Der Oberste Gerichtshof gab der Revision des Beklagten Folge, hob die Urteile der Gerichte erster und zweiter Instanz auf und verwies die Rechtssache zur neuerlichen Verhandlung und Entscheidung an das Gericht erster Instanz zurück.

Rechtliche Beurteilung

Aus der Begründung:

In der Rechtsrüge bekämpft der Kläger die Ansicht der Untergerichte, eine Ersitzung könne erst nach der Anlegung des Grundbuches, also nach dem , beginnen, weil früher entstandene Rechte durch die widerspruchslosen Eintragungen im Grundbuch erloschen seien. Sein bereits vor 1853 ersessenes Recht habe durch die Grundbuchsanlegung nicht beseitigt werden können. Darüber, daß er sein Nutzungsrecht aber schon vor 1853 ersessen habe, haben die Untergerichte keine Zeugen vernommen und das Berufungsgericht sei auf diese Rüge des erstgerichterlichen Verfahrens nicht eingegangen, das Berufungsverfahren sei daher mangelhaft geblieben. Durch die beiliegende Planskizze sei die Unterteilung der Grundparzelle 59 in die Teile a und b genau fixiert, sein Klagebegehren sei daher hinreichend bestimmt und exequierbar.

Der Kläger behauptet, daß ihm das Holz- und Streubezugsrecht zu fünf Sechsteln an der ganzen früheren Parzelle 59 zustehe und nicht nur an dem Teil a, wie dies im Grundbuch eingetragen ist. Es ist daher gleichgültig, ob diese Parzelle jetzt in die Parzellen 59/1 und 59/2 untergeteilt wurde. Das Klagebegehren ist hinreichend bestimmt und kann ein im Spruch modifiziertes Urteil auch vollstreckt werden. Es geht ja nicht darum, das Nutzungsrecht auf einen bestimmten Teil der ehemaligen Parzelle 59 einzuverleiben. An Hand der Planskizze wäre dieser Teil aber auch feststellbar, andernfalls könnte auch das Recht des Beklagten, das sich laut Eintragung im Grundbuch nur auf den Teil b erstreckt, ebenfalls nicht bestimmt werden. Das vom Berufungsgericht zur Bestätigung des Ersturteiles allein herangezogene Argument ist daher nicht stichhältig.
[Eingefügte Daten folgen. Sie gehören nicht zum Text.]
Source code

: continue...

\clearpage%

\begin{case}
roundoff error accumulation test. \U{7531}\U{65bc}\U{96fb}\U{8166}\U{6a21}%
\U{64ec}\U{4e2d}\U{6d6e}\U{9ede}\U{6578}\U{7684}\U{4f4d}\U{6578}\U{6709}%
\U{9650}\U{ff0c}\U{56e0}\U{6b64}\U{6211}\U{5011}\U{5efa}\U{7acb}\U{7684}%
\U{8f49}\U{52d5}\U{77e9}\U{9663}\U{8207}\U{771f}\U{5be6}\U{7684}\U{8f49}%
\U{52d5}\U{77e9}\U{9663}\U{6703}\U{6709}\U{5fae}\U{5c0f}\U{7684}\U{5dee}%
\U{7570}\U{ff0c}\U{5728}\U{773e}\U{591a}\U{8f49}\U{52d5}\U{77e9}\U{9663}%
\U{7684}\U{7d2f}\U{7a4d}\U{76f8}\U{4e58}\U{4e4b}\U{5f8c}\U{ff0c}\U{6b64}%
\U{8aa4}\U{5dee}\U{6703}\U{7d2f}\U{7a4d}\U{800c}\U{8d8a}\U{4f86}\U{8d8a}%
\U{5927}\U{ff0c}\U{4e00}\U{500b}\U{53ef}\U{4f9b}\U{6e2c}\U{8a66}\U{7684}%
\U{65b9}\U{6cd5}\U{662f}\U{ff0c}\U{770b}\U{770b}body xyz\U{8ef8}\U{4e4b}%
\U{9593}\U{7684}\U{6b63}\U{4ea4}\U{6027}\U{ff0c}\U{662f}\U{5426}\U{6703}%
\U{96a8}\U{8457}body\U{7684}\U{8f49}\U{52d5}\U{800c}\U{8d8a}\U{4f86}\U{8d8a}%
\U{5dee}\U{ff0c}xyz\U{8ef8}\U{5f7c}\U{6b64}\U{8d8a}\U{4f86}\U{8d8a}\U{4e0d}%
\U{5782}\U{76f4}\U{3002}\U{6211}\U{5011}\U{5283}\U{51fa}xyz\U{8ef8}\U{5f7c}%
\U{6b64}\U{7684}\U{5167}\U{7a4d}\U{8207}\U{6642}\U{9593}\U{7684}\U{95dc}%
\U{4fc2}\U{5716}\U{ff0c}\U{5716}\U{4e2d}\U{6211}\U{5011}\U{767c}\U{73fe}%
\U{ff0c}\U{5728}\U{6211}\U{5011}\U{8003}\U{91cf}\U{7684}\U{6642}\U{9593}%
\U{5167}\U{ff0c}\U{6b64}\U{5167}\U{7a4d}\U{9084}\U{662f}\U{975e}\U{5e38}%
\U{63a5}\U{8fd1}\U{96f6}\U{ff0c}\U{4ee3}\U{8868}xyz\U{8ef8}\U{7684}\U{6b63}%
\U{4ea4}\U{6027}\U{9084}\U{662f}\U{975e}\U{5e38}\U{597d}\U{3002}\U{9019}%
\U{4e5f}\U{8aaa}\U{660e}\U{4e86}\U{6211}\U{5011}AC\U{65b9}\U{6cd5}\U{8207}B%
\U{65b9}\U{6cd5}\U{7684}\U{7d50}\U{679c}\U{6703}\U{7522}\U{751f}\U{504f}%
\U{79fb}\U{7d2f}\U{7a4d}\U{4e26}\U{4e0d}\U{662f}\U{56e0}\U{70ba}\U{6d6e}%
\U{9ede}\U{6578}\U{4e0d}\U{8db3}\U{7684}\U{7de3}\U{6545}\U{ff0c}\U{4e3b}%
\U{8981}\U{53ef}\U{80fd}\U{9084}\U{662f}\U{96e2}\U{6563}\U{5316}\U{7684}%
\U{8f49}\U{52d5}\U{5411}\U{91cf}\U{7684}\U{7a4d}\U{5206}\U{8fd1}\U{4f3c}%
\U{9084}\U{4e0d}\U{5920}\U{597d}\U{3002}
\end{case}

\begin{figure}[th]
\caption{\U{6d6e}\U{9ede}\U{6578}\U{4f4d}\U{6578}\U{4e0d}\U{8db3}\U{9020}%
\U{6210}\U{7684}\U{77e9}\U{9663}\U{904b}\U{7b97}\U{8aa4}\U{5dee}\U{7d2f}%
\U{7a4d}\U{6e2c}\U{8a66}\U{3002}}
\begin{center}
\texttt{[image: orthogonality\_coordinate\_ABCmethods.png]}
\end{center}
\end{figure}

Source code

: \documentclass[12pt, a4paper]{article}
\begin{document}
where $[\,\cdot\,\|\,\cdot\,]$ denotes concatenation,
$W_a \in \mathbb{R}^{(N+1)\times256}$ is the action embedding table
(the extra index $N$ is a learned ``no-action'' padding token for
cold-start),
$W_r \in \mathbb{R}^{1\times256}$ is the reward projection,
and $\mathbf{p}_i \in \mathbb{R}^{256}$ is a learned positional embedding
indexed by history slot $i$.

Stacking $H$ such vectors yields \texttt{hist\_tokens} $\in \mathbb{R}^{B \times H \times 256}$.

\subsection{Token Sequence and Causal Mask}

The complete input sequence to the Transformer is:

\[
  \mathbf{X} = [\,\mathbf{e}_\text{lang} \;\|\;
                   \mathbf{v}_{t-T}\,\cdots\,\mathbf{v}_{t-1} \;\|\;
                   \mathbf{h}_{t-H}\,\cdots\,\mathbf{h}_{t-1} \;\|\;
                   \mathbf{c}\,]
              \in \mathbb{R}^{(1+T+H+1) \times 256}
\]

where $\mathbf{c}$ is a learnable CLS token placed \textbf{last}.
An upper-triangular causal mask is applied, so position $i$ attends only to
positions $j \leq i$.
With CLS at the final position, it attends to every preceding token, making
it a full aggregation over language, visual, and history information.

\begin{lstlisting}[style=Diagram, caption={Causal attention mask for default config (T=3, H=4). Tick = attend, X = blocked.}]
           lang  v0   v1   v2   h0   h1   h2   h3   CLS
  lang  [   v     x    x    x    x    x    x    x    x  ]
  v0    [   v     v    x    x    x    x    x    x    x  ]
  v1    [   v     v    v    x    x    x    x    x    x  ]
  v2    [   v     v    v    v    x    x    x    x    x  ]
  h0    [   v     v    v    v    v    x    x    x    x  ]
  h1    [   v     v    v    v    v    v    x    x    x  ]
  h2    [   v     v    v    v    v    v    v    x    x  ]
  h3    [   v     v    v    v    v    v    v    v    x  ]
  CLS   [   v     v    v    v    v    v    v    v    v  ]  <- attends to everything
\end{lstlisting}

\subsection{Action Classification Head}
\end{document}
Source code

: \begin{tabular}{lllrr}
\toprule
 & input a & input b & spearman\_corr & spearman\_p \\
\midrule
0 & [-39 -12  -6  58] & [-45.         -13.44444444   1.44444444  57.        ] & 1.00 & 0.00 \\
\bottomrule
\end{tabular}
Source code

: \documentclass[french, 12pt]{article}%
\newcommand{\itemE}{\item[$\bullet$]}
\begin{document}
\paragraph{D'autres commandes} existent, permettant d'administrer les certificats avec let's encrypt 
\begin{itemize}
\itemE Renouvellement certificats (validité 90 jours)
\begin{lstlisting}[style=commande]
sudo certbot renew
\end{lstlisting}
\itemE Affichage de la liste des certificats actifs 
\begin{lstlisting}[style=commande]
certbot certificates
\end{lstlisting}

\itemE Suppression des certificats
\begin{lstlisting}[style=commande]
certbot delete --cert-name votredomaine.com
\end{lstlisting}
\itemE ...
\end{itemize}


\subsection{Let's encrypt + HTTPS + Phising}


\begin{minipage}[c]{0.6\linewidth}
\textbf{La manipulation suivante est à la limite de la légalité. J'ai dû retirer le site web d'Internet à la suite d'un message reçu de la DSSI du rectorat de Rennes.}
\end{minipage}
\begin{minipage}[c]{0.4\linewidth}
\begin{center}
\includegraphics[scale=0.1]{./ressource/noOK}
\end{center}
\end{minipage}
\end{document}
Aber auch die Rechtsansicht des Erstgerichtes, durch die Grundbuchseintragung habe das Recht des Klägers auf den Teil b der Grundparzelle 59 zu bestehen aufgehört und das Nutzungsrecht des Beklagten sei sozusagen konstitutiv entstanden, ist nicht richtig. Dingliche Rechte an Liegenschaften entstehen zwar grundsätzlich durch die Eintragung im Grundbuch, aber nur dann, wenn ihnen ein gültiger Titel zugrunde liegt. Das Grundbuchsanlegungsverfahren kann einen solchen Titel nicht ersetzen. Die Erhebungen nach den für die Grundbuchsanlegung bestehenden Vorschriften haben den Zweck, die beteiligten Grundbesitzer über den Bestand gegenseitiger Berechtigungen zu befragen und auf Grund dieser Befragung die Grundlagen für die Eintragungen im Grundbuch vorzubereiten. Die Unterlassung des Widerspruches und die Versäumung der Ediktalfrist haben nur die Verwirkung des Rechtes auf Geltendmachung der anzumeldenden Ansprüche gegenüber denjenigen Personen zur Folge, die Rechte auf Grundlage der in dem neuen Grundbuch enthaltenen und nicht bestrittenen Eintragungen im guten Glauben erwerben (Klang[2] II 332). Die unangefochtene Eintragung erlangt zwar die Rechtswirkung einer grundbücherlichen Eintragung, das schließt aber nicht aus, daß sie so wie jede andere grundbücherliche Eintragung aus materiellrechtlichen Gründen im Rechtsweg angefochten werden kann (Bartsch, S. 689). Das Grundbuchsanlegungsgesetz betrifft nur die inneren Einrichtungen der neu anzulegenden Grundbücher, eine im Richtigstellungsverfahren unterlassene Anfechtung hat nur die formelle Rechtskraft einer bei Anlegung des Grundbuches erfolgten Eintragung zur Folge, kann aber den materiell Berechtigten nicht hindern, sein Recht im ordentlichen Rechtsweg geltend zu machen.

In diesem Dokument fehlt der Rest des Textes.